The Hacienda Buena Vista Natural Protected Area (HBVNPA) is located in a mountainous area between the municipalities of Adjuntas and Ponce, in the Southern Region of Puerto Rico. The area was widely know as a cornmeal and coffee production hacienda during the 19th Century, and possesses invaluable ecological, historical, cultural and aesthetic assets.
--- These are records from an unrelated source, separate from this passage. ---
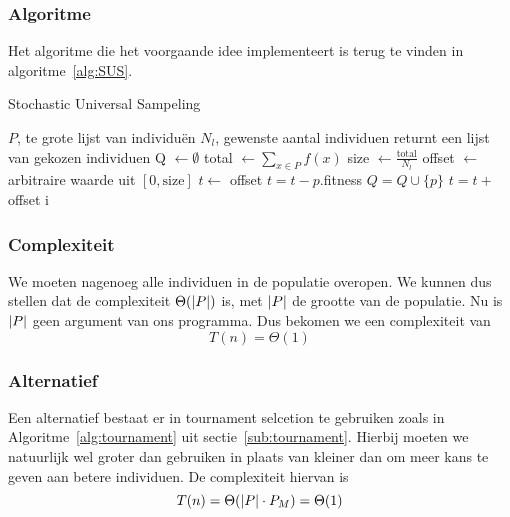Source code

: \subsubsection{Algoritme}
Het algoritme die het voorgaande idee implementeert is terug te vinden in algoritme~\ref{alg:SUS}.
	\begin{algorithm}
	 	\caption{Stochastic Universal Sampeling}
		\begin{algorithmic}
		\Require 
			\State $P$, te grote lijst van individuën 
			\State $N_l$, gewenste aantal individuen
		\Ensure returnt een lijst van gekozen individuen
		\State Q $\gets \emptyset$
		\State total $\gets \sum_{x \in P} f(x)$ 
		\State size $\gets \frac{\text{total}}{N_l}$
		\State offset $\gets$ arbitraire waarde uit $\left\lbrack 0,\text{size} \right\rbrack$
		\State $t \gets$ offset
		\State $t = t-p.$fitness
			\State $Q = Q \cup \lbrace p \rbrace$
			\State $t = t+$offset
		\EndIf
		\EndFor		
		\State \Return i
		\EndFunction

		
		\end{algorithmic}
		\label{alg:SUS}
	\end{algorithm}		

\subsubsection{Complexiteit}
\label{ssub:SUSComplexity}
We moeten nagenoeg alle individuen in de populatie overopen. We kunnen dus stellen dat de complexiteit $ \Theta(\lvert P \rvert)$ is, met $\lvert P \rvert$ de grootte van de populatie. Nu is $\lvert P \rvert$ geen argument van ons programma. Dus bekomen we een complexiteit van \[T(n) = \Theta(1)\]

\subsubsection{Alternatief}
\label{sec:positiveTournament}
Een alternatief bestaat er in tournament selcetion te gebruiken zoals in Algoritme~\ref{alg:tournament} uit sectie~\ref{sub:tournament}. Hierbij moeten we natuurlijk wel groter dan gebruiken in plaats van kleiner dan om meer kans te geven aan betere individuen. De complexiteit hiervan is  \[T(n) = \Theta(\lvert P \rvert \cdot P_M) = \Theta(1)\]

%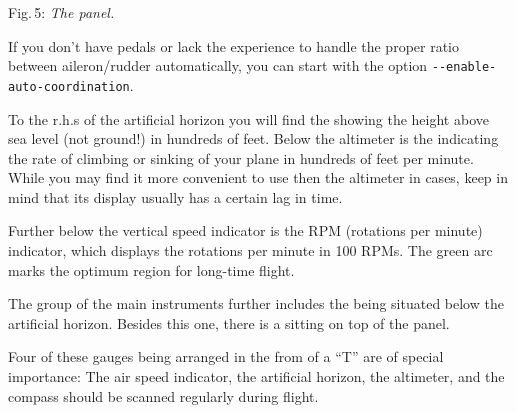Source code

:  \centerline{}

\smallskip
 \noindent
Fig.\,5: \textit{The panel.}
\medskip

If you don't have pedals or lack the experience to handle the proper
ratio between aileron/rudder automatically, you can start \FlightGear{}
with the option \texttt{-$ $-enable-auto-coordination}.

To the r.h.s of the artificial horizon you will find the  showing the height
above sea level (not ground!) in hundreds of feet.  Below the altimeter is the
 indicating the rate of climbing or sinking of your plane
in hundreds of feet per minute. While you may find it more convenient to use then the
altimeter in cases, keep in mind that its display usually has a certain lag in time.

Further below the vertical speed indicator is the RPM (rotations per minute)
indicator, which displays the rotations per minute  in 100 RPMs. The
green arc marks the optimum region for long-time flight.

The group of the main instruments further includes the  being
situated below the artificial horizon. Besides this one, there is a  sitting on top of the panel.

Four of these gauges being arranged in the from of a ``T'' are of special importance: The
air speed indicator, the artificial horizon, the altimeter, and the compass should be
scanned regularly during flight.

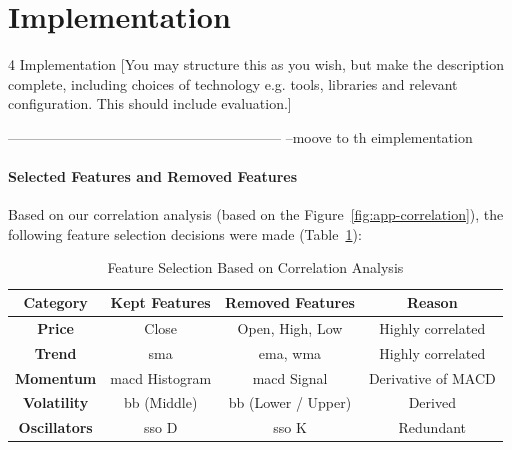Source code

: \clearpage
\section{Implementation}

4 Implementation
[You may structure this as you wish, but make the description complete, including choices of
technology e.g. tools, libraries and relevant configuration. This should include evaluation.]





-----------------------------------------------------------
--moove to th eimplementation

\paragraph{Selected Features and Removed Features}
Based on our correlation analysis (based on the Figure~\ref{fig:app-correlation}), the 
following feature selection decisions were made (Table~\ref{tab:feature_selection}):

\begin{table}[H]
    \centering
    \caption{Feature Selection Based on Correlation Analysis}
    \label{tab:feature_selection}
    \begin{tabular}{cccc}
        \hline
        \textbf{Category} & \textbf{Kept Features} & \textbf{Removed Features} & \textbf{Reason} \\
        \hline\hline
        \textbf{Price} & Close & Open, High, Low & Highly correlated \\
        \textbf{Trend} & \acrshort{sma} & \acrshort{ema}, \acrshort{wma} & Highly correlated \\
        \textbf{Momentum} & \acrshort{macd} Histogram & \acrshort{macd} Signal & Derivative of MACD \\
        \textbf{Volatility} & \acrshort{bb} (Middle) & \acrshort{bb} (Lower / Upper) & Derived \\
        \textbf{Oscillators} & \acrshort{sso} D & \acrshort{sso} K & Redundant \\
        \hline
    \end{tabular}
\end{table}

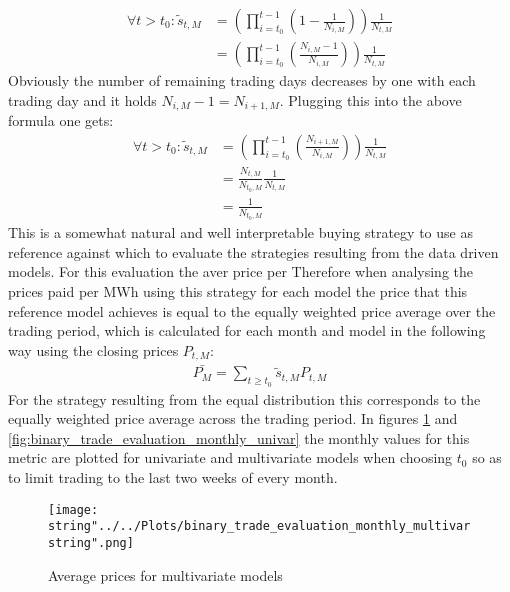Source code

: \begin{align*}
\forall t > t_0: \tilde{s}_{t,M} &= (\prod_{i = t_{0}}^{t-1}(1-\frac{1}{N_{i,M}}))\frac{1}{N_{t,M}}\\
&= (\prod_{i = t_{0}}^{t-1}(\frac{N_{i,M} - 1}{N_{i,M}}))\frac{1}{N_{t,M}}
\end{align*}
Obviously the number of remaining trading days decreases by one with each trading day and it holds $N_{i,M} - 1 = N_{i+1,M}$. Plugging this into the above formula one gets:
\begin{align*}
\forall t > t_0: \tilde{s}_{t,M}  &= (\prod_{i = t_{0}}^{t-1}(\frac{N_{i+1,M}}{N_{i,M}}))\frac{1}{N_{t,M}} \\
&= \frac{N_{t,M}}{N_{t_0,M}}\frac{1}{N_{t,M}}\\
&= \frac{1}{N_{t_0,M}}
\end{align*}
This is a somewhat natural and well interpretable buying strategy to  use as reference against which to evaluate the strategies resulting from the data driven models. For this evaluation the aver price per 
Therefore when analysing the prices paid per MWh using this strategy for each model the price that this reference model achieves is equal to the equally weighted price average over the trading period, which is calculated for each month and model in the following way using the closing prices $P_{t,M}$:
\begin{align*}
\bar{P_M} = \sum_{t \geq t_0}\tilde{s}_{t,M}P_{t,M}
\end{align*}
For the strategy resulting from the equal distribution this corresponds to the equally weighted price average across the trading period. In figures \ref{fig:binary_trade_evaluation_monthly_multivar} and \ref{fig:binary_trade_evaluation_monthly_univar} the monthly values for this metric are plotted for univariate and multivariate models when choosing $t_0$ so as to limit trading to the last two weeks of every month.

\begin{figure}[h!]
  \centering
\texttt{[image: \\string"../../Plots/binary\_trade\_evaluation\_monthly\_multivar\\string".png]}
  \caption{Average prices for multivariate models}\label{fig:binary_trade_evaluation_monthly_multivar}
\end{figure}

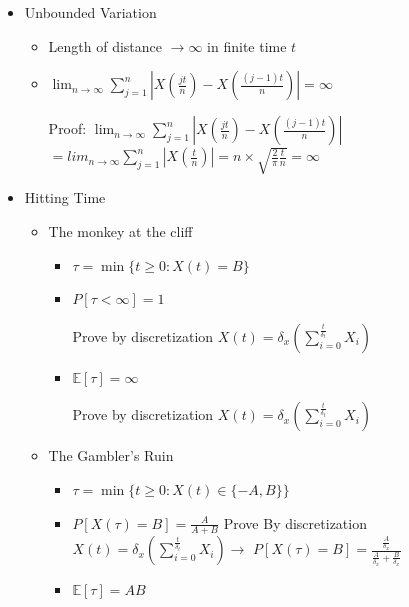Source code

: \documentclass[a4paper]{article}
\begin{document}
\begin{itemize}
\begin{itemize}
\begin{itemize}
                \end{itemize}
            \item Unbounded Variation
                \begin{itemize}
                    \item Length of distance $\rightarrow \infty$ in finite time $t$
                    \item $\lim_{n \rightarrow \infty} \sum_{j=1}^n |X(\frac{jt}{n}) - X(\frac{(j-1)t}{n})| = \infty$

                        Proof: $\lim_{n \rightarrow \infty} \sum_{j=1}^n |X(\frac{jt}{n}) - X(\frac{(j-1)t}{n})|$
                        $= lim_{n \rightarrow \infty} \sum_{j=1}^n |X(\frac{t}{n})| = n \times \sqrt{\frac{2}{\pi} \frac{t}{n}} = \infty$
                \end{itemize}
            \item Hitting Time
                \begin{itemize}
                    \item The monkey at the cliff
                        \begin{itemize}
                            \item $\tau = \min\{t \geq 0: X(t) = B\}$
                            \item $P[\tau < \infty] = 1$

                                Prove by discretization $X(t) = \delta_x (\sum_{i=0}^{\frac{t}{\delta_t}} X_i)$
                            \item $\mathbb{E}[\tau] = \infty$

                                Prove by discretization $X(t) = \delta_x (\sum_{i=0}^{\frac{t}{\delta_t}} X_i)$
                        \end{itemize}
                    \item The Gambler's Ruin
                        \begin{itemize}
                            \item $\tau = \min\{t \geq 0: X(t) \in \{-A, B\}\}$
                            \item $P[X(\tau) = B] = \frac{A}{A+B}$
                                Prove By discretization $X(t) = \delta_x (\sum_{i=0}^{\frac{t}{\delta_t}} X_i) \rightarrow$
                                $P[X(\tau) = B] = \frac{\frac{A}{\delta_x}}{\frac{A}{\delta_x} + \frac{B}{\delta_x}}$
                            \item $\mathbb{E}[\tau] = AB$


\end{itemize}
\end{itemize}
\end{itemize}
\end{itemize}
\end{document}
Originally established by the Vives Family, Buena Vista features a Historical Site with a refurbished Manor House and restored 19th Century machinery, including a coffee pulp extractor and corn mill that are listed under the Historic American Engineering Record. The hydraulic turbine at Hacienda Buena Vista was designated a historical monument by the American Association of Mechanical Engineers (ASME) in 1994, and is the only existing model of the first reaction turbine invented in the eighteenth century. A hybrid between the original turbine

designed by Englishman Robert Barker in 1740 and the turbine patented by the Scottsman James Whitelaw in 1843, it is considered a key moment in the evolution of the hydraulic turbine during the nineteenth century.

A subtropical humid forest rich in plant and animal life dominates the area, with small plots of coffee, cocoa and various other fruit trees still growing under the shade of wood-producing trees, providing a safe habitat to a wealth of bird life, with its forest floor and the waters of its rivers further enriching its ecological diversity and significance.

The HBVNPA covers an area of approximately 460 acres, and is divided into two main management zones: The Hacienda Buena Vista Management Zone in the Magueyes Ward, Corral Viejo sector, and the Finca Marueño Management Zone within the Marueño Ward. The former lies within the humid subtropical forest life zone, while the latter contains both a humid subtropical forest and a very humid subtropical forest (at higher elevations). Both zones

teem with many species of birds, amphibians, reptiles, crustaceans, fish, mammals and several hundred plant species. The two rivers found in the area connect to Río Matilde, which flows into the Caribbean Sea thus interconnecting the HBVNPA with coastal ecosystems through their constant exchange with the sea.

In September 1987 the Hacienda Buena Vista Natural Protected Area became the first site of the Conservation Trust of Puerto Rico to open a Visitor’s Center. Since then, this protected natural area has received an estimated 40,000 visitors every year. Interpretive trails and walks have also been designed by the Trust for the educational and recreational use of the public.